Großformatige Tuschezeichnungen, 13 an der Zahl, ziehen sich wie ein stummer Reigen an zwei Wänden entlang. Blatt für Blatt ein gesichtsloses Porträt ohne Augen, Nase, Ohren. Stattdessen: feinnervige Verästelungen und Verschlingungen der spurensuchenden Tuschefeder. Das Gesichtsoval ist stets eingefasst von einem Haarkranz, der flirrend und lodernd wie ein Nimbus erstrahlt. Verdichtungen, wo sich die schwarzen Tintespuren vielfach übereinander gelegt haben, lösen sich mit Transparenz und hellen Aussparungen ab.

Trotz der starken Verwandtschaft dieser gesichtslosen Menschenbilder trägt jedes für sich seine ganz individuellen Züge. skins hat die Künstlerin diese hintergründigen Bildnisse genannt. Diese Häutungs-Bilder offenbaren so etwas wie die ästhetische Essenz von einem langen Prozess. Am Anfang steht eine fotografische Vorlage, in diesem konkreten Fall Dokumentationsmaterial von Tatopfern, wie es von der Gerichtsmedizin zur Beweissicherung und zu Forschungszwecken verwendet wird. Das zuvor vollständig anonymisierte Material hat Heidi Sill so bearbeitet, dass sie für eine einzige Zeichnung aus sicherlich 30 Fotografien Umrisse und andere markante Linien übereinander projiziert. Unabhängig von der individuellen Physiognomie und dem Zustand der einzelnen Tatopfer entsteht als Substrat dieses Prozesses eine übereinstimmende Morphologie. Was Heidi Sill dabei ganz besonders fasziniert, ist, wie aus dem belastenden Ausgangsmaterial schließlich ein ganz neues Bild entsteht: über den Weg der Tuschezeichnung hat die Künstlerin Grauen und Gewalt in eine sublime Ästhetik überführt.

Ein für alle Akteure des Ausstellungsprojekts absolut verblüffendes Ergebnis ist, dass die Künstlerin und die Rechtsmedizin, vertreten durch Mitarbeiter vom Brandenburgischen Landesinstitut für Rechtsmedizin, mit durchaus vergleichbaren Methoden arbeiten. Durch das Akkumulieren und Vergleichen immerwiederkehrender Strukturen zeichnen sie charakteristische Merkmale von Gewalteinwirkung am Menschen in typologischen Musterbildern nach. Damit treten beide, Künstlerin wie Rechtsmediziner, in Bezug auf die Suche nach ähnlichen Wirkungen auf ihre Weise eine Beweisführung an. Die Motivation dafür ist naturgemäß eine ganz andere und die Kunst – anders als die Wissenschaft – von ihrem Wesen her auch nicht zweckorientiert.

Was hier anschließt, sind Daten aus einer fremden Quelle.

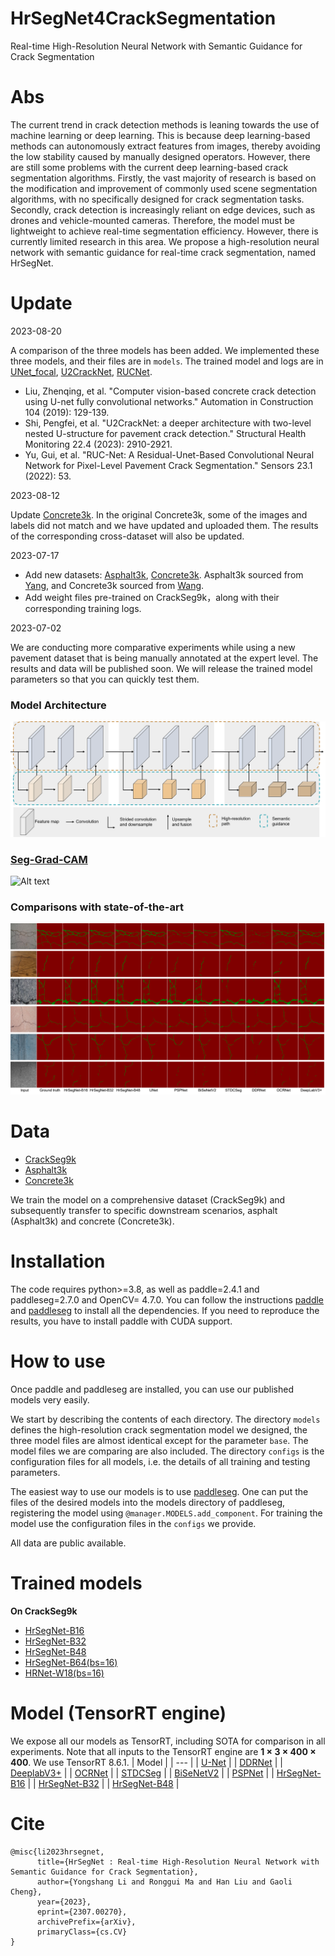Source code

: # HrSegNet4CrackSegmentation
Real-time High-Resolution Neural Network with Semantic Guidance for Crack Segmentation

# Abs
The current trend in crack detection methods is leaning towards the use of machine learning or deep learning. This is because deep learning-based methods can autonomously extract features from images, thereby avoiding the low stability caused by manually designed operators. However, there are still some problems with the current deep learning-based crack segmentation algorithms. Firstly, the vast majority of research is based on the modification and improvement of commonly used scene segmentation algorithms, with no specifically designed for crack segmentation tasks. Secondly, crack detection is increasingly reliant on edge devices, such as drones and vehicle-mounted cameras. Therefore, the model must be lightweight to achieve real-time segmentation efficiency. However, there is currently limited research in this area. We propose a high-resolution neural network with semantic guidance for real-time crack segmentation, named HrSegNet.

# Update 
2023-08-20

A comparison of the three models has been added. We implemented these three models, and their files are in `models`. The trained model and logs are in [UNet_focal](https://chdeducn-my.sharepoint.com/:u:/g/personal/2018024008_chd_edu_cn/EcxRe1WntKdOtK-_O1pHIvEBwm-b9ohinTU-03JZ_Y4UMw?e=F7pqOM), [U2CrackNet](https://chdeducn-my.sharepoint.com/:u:/g/personal/2018024008_chd_edu_cn/EdSbeqvE-KtAtHjZj2-iS30BetzzRl9f2ockiASAgyea8A?e=3TwbYB), [RUCNet](https://chdeducn-my.sharepoint.com/:u:/g/personal/2018024008_chd_edu_cn/EUbnDwGhVOZNuRrhe1Ksf0IBn7xrCjgaMVp5S5ehRJIkFA?e=3FuMHM).
* Liu, Zhenqing, et al. "Computer vision-based concrete crack detection using U-net fully convolutional networks." Automation in Construction 104 (2019): 129-139.
* Shi, Pengfei, et al. "U2CrackNet: a deeper architecture with two-level nested U-structure for pavement crack detection." Structural Health Monitoring 22.4 (2023): 2910-2921.
* Yu, Gui, et al. "RUC-Net: A Residual-Unet-Based Convolutional Neural Network for Pixel-Level Pavement Crack Segmentation." Sensors 23.1 (2022): 53.



2023-08-12

Update [Concrete3k](https://chdeducn-my.sharepoint.com/:u:/g/personal/2018024008_chd_edu_cn/EdzjOhykuQxDjRgs6k-5PU0BtJntPGtTo445f4lBv5HV4Q?e=MCOv5W). In the original Concrete3k, some of the images and labels did not match and we have updated and uploaded them. The results of the corresponding cross-dataset will also be updated.
 
2023-07-17
* Add new datasets: [Asphalt3k](https://chdeducn-my.sharepoint.com/:u:/g/personal/2018024008_chd_edu_cn/EVj4M3fxfcFEuUToiO1QODEBtUuSPXE5FQONgNYti7PDFQ?e=IwZgXT), [Concrete3k](https://chdeducn-my.sharepoint.com/:u:/g/personal/2018024008_chd_edu_cn/EdzjOhykuQxDjRgs6k-5PU0BtJntPGtTo445f4lBv5HV4Q?e=MCOv5W). Asphalt3k sourced from [Yang](https://www.mdpi.com/2076-3417/12/19/10089), and Concrete3k sourced from [Wang](https://www.sciencedirect.com/science/article/pii/S0926580522001480).
* Add weight files pre-trained on CrackSeg9k，along with their corresponding training logs.
  
2023-07-02

We are conducting more comparative experiments while using a new pavement dataset that is being manually annotated at the expert level. The results and data will be published soon. We will release the trained model parameters so that you can quickly test them.
### Model Architecture  
![Alt text](./fig/fig1.png)
### [Seg-Grad-CAM](https://arxiv.org/abs/2002.11434)  
![Alt text](./fig/fig5.png)
### Comparisons with state-of-the-art
![Alt text](./fig/fig8.png)


# Data
* [CrackSeg9k](https://github.com/Dhananjay42/crackseg9k) 
* [Asphalt3k](https://chdeducn-my.sharepoint.com/:u:/g/personal/2018024008_chd_edu_cn/EVj4M3fxfcFEuUToiO1QODEBtUuSPXE5FQONgNYti7PDFQ?e=IwZgXT)
* [Concrete3k](https://chdeducn-my.sharepoint.com/:u:/g/personal/2018024008_chd_edu_cn/EdzjOhykuQxDjRgs6k-5PU0BtJntPGtTo445f4lBv5HV4Q?e=MCOv5W)

We train the model on a comprehensive dataset (CrackSeg9k) and subsequently transfer to specific downstream scenarios, asphalt (Asphalt3k) and concrete (Concrete3k).
# Installation
The code requires python>=3.8, as well as paddle=2.4.1 and paddleseg=2.7.0 and OpenCV= 4.7.0. You can follow the instructions [paddle](https://github.com/PaddlePaddle/Paddle) and [paddleseg](https://github.com/PaddlePaddle/PaddleSeg) to install all the dependencies. If you need to reproduce the results, you have to install paddle with CUDA support.

# How to use
Once paddle and paddleseg are installed, you can use our published models very easily.  

We start by describing the contents of each directory. The directory `models` defines the high-resolution crack segmentation model we designed, the three model files are almost identical except for the parameter `base`. The model files we are comparing are also included. The directory `configs` is the configuration files for all models, i.e. the details of all training and testing parameters.  

The easiest way to use our models is to use [paddleseg](https://github.com/PaddlePaddle/PaddleSeg). One can put the files of the desired models into the models directory of paddleseg, registering the model using `@manager.MODELS.add_component`. For training the model use the configuration files in the `configs` we provide. 

All data are public available.


# Trained models
**On CrackSeg9k**
* [HrSegNet-B16](https://chdeducn-my.sharepoint.com/:u:/g/personal/2018024008_chd_edu_cn/EZWMNQXFtTpPl-SnUyoKpS0B2EDCDZIn2SX00C0AI_U-Jg?e=o0gqxN)
* [HrSegNet-B32](https://chdeducn-my.sharepoint.com/:u:/g/personal/2018024008_chd_edu_cn/EVaZjUC9tVNMoMkbNOdmemEBh6xPEBUzo2-0ddjGl3bfRQ?e=MWs6Z9)
* [HrSegNet-B48](https://chdeducn-my.sharepoint.com/:u:/g/personal/2018024008_chd_edu_cn/EdoG_do5oFdPmP6NDqWh8AEBh1CfTl6SxD6DX_smxl9WFA?e=WAr0Fi)
* [HrSegNet-B64(bs=16)](https://chdeducn-my.sharepoint.com/:u:/g/personal/2018024008_chd_edu_cn/ETzpUJ9FkN1CoTOO1PB1-68BNYNdqtB0gowlkjzuNJCtQw?e=rCkTGO)
* [HRNet-W18(bs=16)](https://chdeducn-my.sharepoint.com/:u:/g/personal/2018024008_chd_edu_cn/EQcoB7KEbMZHidBi2JchS78BoeI35zALH0m6w3727u7HGA?e=nNDb39)


# Model (TensorRT engine)
We expose all our models as TensorRT, including SOTA for comparison in all experiments. Note that all inputs to the TensorRT engine are **1 × 3 × 400 × 400**. We use TensorRT 8.6.1.
| Model |
| --- |
| [U-Net](https://chdeducn-my.sharepoint.com/:u:/g/personal/2018024008_chd_edu_cn/EYoEi_aQczxOswVyAi8FQBgBYSYXalI8oZKRszWHgbzZwg?e=XuFGzf) |
| [DDRNet](https://chdeducn-my.sharepoint.com/:u:/g/personal/2018024008_chd_edu_cn/EX-QSVExyFVLvasiouuvEwEBe4HPdK3N8HxklK5CAn07DQ?e=DfdBZz) |
| [DeeplabV3+](https://chdeducn-my.sharepoint.com/:u:/g/personal/2018024008_chd_edu_cn/ETkJ1rMqaqBGrfWNg5KCF0EBIxCfYlFk3t0IRD2Uk2cQcA?e=ISPLG0) |
| [OCRNet](https://chdeducn-my.sharepoint.com/:u:/g/personal/2018024008_chd_edu_cn/Ed0l6UAckEFGodrNz1W7aHgBOmoVN6-yZfNIKMTJOp4Fug?e=7u8ZOD) |
| [STDCSeg](https://chdeducn-my.sharepoint.com/:u:/g/personal/2018024008_chd_edu_cn/EV1Rra3XuP5GqImDWMeYdbEBSt64lrmWnAQETKJe0NTO5Q?e=LN0VxD) |
| [BiSeNetV2](https://chdeducn-my.sharepoint.com/:u:/g/personal/2018024008_chd_edu_cn/EfovCQdm_5FJoaySbnd2SBsB2becRV7KTQa7A9_oL7lkHA?e=TI8gZJ) |
| [PSPNet](https://chdeducn-my.sharepoint.com/:u:/g/personal/2018024008_chd_edu_cn/ERTJdaWfJ-9Ess81IwvnBE4Ba0pVnGgyqyZoHFC5hEe1pQ?e=ZzB5Xa) |
| [HrSegNet-B16](https://chdeducn-my.sharepoint.com/:u:/g/personal/2018024008_chd_edu_cn/EYq7OVwYeRtJm0PtXmytSmoB-Ywu8PsC-9eS95V0M7GSpQ?e=1GgLOt) |
| [HrSegNet-B32](https://chdeducn-my.sharepoint.com/:u:/g/personal/2018024008_chd_edu_cn/EURuJVQAW25GnJBvdwW76pgBZdZqyWwT_vifP7Ta98O8_w?e=kKZVLb) |
| [HrSegNet-B48](https://chdeducn-my.sharepoint.com/:u:/g/personal/2018024008_chd_edu_cn/EcUUFXq9dbJHmAz1roiZCMUB3zeM49ILOwzFzHe0iAYS8w?e=SAGci7) |


# Cite
```
@misc{li2023hrsegnet,
      title={HrSegNet : Real-time High-Resolution Neural Network with Semantic Guidance for Crack Segmentation}, 
      author={Yongshang Li and Ronggui Ma and Han Liu and Gaoli Cheng},
      year={2023},
      eprint={2307.00270},
      archivePrefix={arXiv},
      primaryClass={cs.CV}
}
```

Was Heidi Sill und die Rechtsmediziner in ihrer Auseinandersetzung mit dem gewaltsamen Tod vor allem voneinander unterscheidet, ist, was von diesem Prozess als Resultat übrig bleibt. Die Forschungsergebnisse der Wissenschaftler werden in der gebotenen Sachlichkeit in nüchternen Schaubildern extrapoliert. Objektivität trifft auf Subjektivität: Heidi Sills sinnliche Spurenbilder geben den Toten ihre Würde wieder und holen sie aus dem Tabu in unser wirkliches Leben zurück.